═══ Available data ═══
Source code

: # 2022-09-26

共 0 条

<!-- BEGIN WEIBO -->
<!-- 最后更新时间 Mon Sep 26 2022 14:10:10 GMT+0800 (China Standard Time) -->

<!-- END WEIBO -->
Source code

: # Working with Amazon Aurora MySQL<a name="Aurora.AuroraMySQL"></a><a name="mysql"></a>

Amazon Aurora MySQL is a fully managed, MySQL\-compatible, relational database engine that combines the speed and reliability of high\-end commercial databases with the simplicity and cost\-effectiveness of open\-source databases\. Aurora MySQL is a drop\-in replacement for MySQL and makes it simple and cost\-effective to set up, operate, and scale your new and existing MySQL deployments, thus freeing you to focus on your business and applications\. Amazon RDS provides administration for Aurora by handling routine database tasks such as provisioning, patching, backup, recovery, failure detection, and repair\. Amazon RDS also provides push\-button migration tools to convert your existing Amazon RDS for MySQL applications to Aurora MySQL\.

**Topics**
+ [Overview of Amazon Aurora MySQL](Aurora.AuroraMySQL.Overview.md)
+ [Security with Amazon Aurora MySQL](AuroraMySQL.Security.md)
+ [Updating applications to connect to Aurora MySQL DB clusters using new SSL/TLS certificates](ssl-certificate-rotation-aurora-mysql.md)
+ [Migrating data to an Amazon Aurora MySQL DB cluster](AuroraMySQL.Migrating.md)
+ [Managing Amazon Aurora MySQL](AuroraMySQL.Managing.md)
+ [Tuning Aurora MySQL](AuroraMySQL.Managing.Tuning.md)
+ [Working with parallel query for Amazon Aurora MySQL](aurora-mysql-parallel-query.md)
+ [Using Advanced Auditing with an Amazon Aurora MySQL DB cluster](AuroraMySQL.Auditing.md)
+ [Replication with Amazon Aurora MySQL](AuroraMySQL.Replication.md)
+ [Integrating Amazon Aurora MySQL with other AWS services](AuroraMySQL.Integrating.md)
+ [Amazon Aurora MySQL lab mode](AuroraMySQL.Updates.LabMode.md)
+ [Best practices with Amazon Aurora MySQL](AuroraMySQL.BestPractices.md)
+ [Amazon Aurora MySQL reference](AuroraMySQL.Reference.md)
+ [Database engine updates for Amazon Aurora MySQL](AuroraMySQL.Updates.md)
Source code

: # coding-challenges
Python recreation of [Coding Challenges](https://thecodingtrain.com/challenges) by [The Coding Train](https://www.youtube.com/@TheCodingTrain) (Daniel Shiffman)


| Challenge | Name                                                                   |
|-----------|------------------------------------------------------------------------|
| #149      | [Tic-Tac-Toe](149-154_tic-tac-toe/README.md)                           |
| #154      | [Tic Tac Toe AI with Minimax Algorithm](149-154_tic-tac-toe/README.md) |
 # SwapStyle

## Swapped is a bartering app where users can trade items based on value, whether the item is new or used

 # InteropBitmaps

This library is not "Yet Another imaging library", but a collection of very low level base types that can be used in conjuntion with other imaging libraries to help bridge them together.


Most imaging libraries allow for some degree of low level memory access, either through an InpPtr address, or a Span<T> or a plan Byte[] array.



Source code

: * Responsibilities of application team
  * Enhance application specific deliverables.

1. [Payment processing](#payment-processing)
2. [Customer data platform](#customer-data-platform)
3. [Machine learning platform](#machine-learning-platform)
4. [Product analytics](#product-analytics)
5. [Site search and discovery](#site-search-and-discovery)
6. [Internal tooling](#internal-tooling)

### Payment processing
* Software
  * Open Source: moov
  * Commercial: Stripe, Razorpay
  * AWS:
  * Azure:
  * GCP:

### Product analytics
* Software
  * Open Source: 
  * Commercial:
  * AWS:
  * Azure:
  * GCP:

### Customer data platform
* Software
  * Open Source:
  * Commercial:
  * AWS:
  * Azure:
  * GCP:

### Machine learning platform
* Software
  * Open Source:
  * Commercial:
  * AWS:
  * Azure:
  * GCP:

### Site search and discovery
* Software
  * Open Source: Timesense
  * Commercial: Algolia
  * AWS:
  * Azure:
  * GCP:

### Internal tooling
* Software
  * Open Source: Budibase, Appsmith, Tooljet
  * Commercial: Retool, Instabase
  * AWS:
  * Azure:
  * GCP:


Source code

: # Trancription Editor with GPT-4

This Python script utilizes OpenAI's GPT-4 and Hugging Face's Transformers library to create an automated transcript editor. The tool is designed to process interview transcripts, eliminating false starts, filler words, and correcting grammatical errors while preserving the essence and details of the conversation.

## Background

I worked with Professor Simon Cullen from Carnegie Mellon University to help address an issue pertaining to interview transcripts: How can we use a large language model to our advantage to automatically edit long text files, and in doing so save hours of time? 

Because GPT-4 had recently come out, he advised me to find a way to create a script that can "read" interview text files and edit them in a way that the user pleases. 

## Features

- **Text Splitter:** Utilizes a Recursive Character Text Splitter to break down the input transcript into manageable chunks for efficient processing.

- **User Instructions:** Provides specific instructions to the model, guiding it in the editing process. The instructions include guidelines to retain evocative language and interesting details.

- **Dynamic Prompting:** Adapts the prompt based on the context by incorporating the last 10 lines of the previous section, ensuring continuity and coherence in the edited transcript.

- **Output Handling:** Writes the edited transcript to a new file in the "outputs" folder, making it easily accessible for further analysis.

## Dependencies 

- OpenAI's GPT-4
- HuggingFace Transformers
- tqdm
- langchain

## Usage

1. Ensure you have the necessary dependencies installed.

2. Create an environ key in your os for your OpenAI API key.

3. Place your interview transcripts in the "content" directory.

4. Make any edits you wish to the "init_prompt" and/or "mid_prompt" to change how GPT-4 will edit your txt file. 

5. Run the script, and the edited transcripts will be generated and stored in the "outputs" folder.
═══
**What this task involves**
From the data above, output exactly the lines between the one containing "- **Text Splitter:**" and the one containing "- **Dynamic Prompting:**", counting both of them.

**Exercise response**
- **Text Splitter:** Utilizes a Recursive Character Text Splitter to break down the input transcript into manageable chunks for efficient processing.

- **User Instructions:** Provides specific instructions to the model, guiding it in the editing process. The instructions include guidelines to retain evocative language and interesting details.

- **Dynamic Prompting:** Adapts the prompt based on the context by incorporating the last 10 lines of the previous section, ensuring continuity and coherence in the edited transcript.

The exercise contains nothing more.